It is also unique among rodeo disciplines. For one, it requires competitors to work together. In addition to the main rider, four other competitors in the arena known as herdholders and turnbacks help control the remainder of the herd.

A more unusual facet of the sport is that the horse is expected to do much of the work by itself.

After "cutting" the cow away from the herd, the rider effectively lets go of the reins and the horse takes over, controlling the cow and keeping it from turning back to the herd without the rider steering.

In the timed two-and-a-half minute event, judges award points on how skilfully the horse controls the cow, with two or three cows being cut from the herd in that time.

"It's kind of like (American) football for horses. The herd becomes the defensive end zone the cow is trying to get to, and it's up to the horse to stop that from happening," said Ty Hillman, manager of industry relations at the National Horse Cutting Association (NCHA), which has more than 16,000 members.

Once the "cut" has been made, it is a fine line between the rider moving with the horse to help preserve its advantage, and not throwing it off balance, Jaeggi said.

Given how much a rider relies on the horse, the animal's instincts and muscle memory are crucial. While training goes a long way, the top cutting horses tend to be those with the best breeding and usually the highest price tag.

Some say the lower technical ability needed to compete in cutting makes it more inclusive than most other rodeo disciplines. Others argue it is one of the more elite Western sports, as the best horses are so expensive - some yearlings sell for between $150,000 and $200,000 - and cattle are involved, incurring yet more cost.

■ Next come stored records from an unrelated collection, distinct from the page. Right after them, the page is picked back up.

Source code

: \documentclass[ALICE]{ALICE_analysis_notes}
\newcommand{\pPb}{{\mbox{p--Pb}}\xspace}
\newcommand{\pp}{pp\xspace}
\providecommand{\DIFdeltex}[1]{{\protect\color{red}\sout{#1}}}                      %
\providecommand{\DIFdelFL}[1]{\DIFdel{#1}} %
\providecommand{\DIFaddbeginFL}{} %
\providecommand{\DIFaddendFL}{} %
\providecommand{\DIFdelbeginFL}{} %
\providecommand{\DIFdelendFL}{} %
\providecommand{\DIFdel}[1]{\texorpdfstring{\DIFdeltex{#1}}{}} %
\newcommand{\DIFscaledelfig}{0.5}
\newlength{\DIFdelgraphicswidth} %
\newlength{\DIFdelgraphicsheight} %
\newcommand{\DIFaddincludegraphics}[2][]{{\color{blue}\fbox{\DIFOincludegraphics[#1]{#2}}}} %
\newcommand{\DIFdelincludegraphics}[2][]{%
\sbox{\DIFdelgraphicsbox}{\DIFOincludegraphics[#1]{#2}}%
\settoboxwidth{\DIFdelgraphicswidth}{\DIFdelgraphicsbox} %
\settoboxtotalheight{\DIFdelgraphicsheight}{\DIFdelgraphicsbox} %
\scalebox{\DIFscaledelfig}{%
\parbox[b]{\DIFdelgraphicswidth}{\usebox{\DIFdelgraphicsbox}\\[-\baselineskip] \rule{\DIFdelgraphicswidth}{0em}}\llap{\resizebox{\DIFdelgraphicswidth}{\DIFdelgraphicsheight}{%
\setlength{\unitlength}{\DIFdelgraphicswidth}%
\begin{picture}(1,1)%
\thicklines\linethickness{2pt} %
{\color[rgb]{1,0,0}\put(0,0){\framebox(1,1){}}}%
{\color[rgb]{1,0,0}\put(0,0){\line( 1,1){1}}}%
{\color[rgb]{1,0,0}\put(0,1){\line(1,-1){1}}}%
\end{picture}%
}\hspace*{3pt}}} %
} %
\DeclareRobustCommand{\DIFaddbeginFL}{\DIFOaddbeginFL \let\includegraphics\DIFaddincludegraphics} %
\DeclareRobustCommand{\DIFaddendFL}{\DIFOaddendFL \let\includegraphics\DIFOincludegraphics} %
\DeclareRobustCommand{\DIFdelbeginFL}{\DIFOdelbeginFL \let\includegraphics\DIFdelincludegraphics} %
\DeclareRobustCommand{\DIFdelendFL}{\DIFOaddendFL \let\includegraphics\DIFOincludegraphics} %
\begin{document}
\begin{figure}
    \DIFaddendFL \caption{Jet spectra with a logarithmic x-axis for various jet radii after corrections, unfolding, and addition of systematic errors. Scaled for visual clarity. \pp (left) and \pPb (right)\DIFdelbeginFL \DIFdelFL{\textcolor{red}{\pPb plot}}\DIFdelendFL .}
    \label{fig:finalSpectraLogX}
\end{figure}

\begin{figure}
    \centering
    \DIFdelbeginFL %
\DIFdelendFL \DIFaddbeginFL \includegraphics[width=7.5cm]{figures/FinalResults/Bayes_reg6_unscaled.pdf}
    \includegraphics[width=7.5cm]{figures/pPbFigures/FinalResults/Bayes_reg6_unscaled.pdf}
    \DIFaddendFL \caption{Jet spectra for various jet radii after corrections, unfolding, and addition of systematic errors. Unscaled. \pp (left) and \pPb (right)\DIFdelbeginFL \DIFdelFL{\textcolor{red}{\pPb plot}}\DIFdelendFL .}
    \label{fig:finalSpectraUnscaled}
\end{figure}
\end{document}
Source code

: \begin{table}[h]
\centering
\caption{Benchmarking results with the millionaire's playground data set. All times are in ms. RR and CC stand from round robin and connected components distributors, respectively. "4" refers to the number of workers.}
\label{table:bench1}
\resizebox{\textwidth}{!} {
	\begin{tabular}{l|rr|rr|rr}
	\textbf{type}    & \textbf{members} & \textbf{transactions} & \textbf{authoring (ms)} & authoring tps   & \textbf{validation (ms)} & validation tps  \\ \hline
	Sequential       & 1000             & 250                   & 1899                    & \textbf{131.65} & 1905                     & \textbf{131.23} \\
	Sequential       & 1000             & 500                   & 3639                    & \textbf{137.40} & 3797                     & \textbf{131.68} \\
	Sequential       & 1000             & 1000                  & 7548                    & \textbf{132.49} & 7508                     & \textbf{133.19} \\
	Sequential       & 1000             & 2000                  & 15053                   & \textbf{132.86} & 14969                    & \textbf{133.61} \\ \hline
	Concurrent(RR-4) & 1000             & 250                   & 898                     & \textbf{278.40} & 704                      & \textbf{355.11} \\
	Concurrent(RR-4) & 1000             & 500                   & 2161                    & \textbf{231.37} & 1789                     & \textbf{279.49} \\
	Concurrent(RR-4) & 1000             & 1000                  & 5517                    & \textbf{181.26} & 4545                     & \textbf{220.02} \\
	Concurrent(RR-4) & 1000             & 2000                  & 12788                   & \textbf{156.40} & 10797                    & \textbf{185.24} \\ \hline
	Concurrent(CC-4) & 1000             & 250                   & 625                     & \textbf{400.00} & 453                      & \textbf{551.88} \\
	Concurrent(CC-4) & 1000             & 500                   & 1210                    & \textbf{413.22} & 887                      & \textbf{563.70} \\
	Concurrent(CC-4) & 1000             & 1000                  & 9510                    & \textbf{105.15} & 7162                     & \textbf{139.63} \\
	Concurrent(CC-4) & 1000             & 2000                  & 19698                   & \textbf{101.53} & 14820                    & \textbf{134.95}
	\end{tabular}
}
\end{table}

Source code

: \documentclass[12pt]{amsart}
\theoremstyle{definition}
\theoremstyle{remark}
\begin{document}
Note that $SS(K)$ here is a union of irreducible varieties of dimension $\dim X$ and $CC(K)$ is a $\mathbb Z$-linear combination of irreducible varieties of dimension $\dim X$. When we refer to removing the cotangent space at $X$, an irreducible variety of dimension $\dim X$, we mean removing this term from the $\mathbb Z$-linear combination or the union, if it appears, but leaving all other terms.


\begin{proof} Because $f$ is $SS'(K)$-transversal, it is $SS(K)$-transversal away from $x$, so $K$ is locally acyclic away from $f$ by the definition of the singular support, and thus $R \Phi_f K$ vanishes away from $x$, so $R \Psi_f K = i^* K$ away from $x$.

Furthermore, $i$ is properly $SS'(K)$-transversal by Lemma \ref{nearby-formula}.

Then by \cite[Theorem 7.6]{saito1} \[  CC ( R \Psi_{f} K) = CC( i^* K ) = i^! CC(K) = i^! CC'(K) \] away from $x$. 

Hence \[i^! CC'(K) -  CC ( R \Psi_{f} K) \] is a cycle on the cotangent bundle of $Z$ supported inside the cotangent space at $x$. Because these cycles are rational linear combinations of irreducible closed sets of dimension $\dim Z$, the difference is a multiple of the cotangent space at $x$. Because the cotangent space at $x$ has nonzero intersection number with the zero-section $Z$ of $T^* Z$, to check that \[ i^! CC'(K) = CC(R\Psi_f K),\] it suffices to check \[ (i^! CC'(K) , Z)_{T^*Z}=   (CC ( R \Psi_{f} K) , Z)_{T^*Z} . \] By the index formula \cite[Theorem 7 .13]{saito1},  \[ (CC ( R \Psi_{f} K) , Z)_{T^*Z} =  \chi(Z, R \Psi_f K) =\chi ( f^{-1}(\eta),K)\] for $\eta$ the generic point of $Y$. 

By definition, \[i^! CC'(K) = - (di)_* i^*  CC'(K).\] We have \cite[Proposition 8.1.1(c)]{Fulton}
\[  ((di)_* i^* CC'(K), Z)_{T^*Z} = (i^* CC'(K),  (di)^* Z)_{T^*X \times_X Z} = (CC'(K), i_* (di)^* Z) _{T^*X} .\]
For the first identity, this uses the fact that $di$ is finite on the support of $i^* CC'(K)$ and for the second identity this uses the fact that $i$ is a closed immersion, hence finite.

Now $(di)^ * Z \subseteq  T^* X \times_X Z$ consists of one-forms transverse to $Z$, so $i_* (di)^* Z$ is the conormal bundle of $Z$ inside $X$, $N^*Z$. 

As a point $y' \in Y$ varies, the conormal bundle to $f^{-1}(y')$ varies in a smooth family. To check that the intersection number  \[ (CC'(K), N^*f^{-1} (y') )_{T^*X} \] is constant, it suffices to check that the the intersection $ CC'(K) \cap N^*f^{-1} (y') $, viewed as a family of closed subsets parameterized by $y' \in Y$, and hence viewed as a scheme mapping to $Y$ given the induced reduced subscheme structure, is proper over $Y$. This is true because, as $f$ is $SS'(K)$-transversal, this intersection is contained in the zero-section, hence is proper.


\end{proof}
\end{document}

"It was always the businessman, the oil guy, who could go out and afford the good horses back in the 1960s, and the trainer would haul it," said trainer Guy Heintz, who owns a ranch near Calgary and won the Stampede cutting event in 2009 on a horse he raised and trained.

Still, prize money at the lucrative top shows is in the region of $200,000, and Hillman estimates the offspring of the all-time leading sire in the NCHA, a stallion called High Brow Cat, have won roughly $50 million over the years.

BACK FROM THE FLOODS

Done well, cutting is mesmerizing to watch. At his barn in the foothills of the Rocky Mountains, Kent Williamson trains horses for the sport using buffalo, which are both cheaper and smarter than cattle.

Once a horse is "hooked" onto a buffalo, the two animals became mirror images, locked in a delicate dance that Williamson called the "balance point".

A year ago that training went to waste when the worst floods in Alberta's history left much of Calgary's Stampede Park underwater. Despite frantic clean-up efforts that enabled the rodeo to go ahead, organizers were forced to cancel some events, including cutting.

This year Stampede will welcome back the event.

In the Mercuria NCHA World Series of Cutting, the Swiss trading house adds $50,000 to the entry fees pot, meaning the winner at Stampede will likely net between $7,000 and $10,000.

"Everybody wants to be able to show at Calgary Stampede," said trainer Heintz. "It's one of the biggest events and there's a lot of prize money. Everybody wants to say they were there."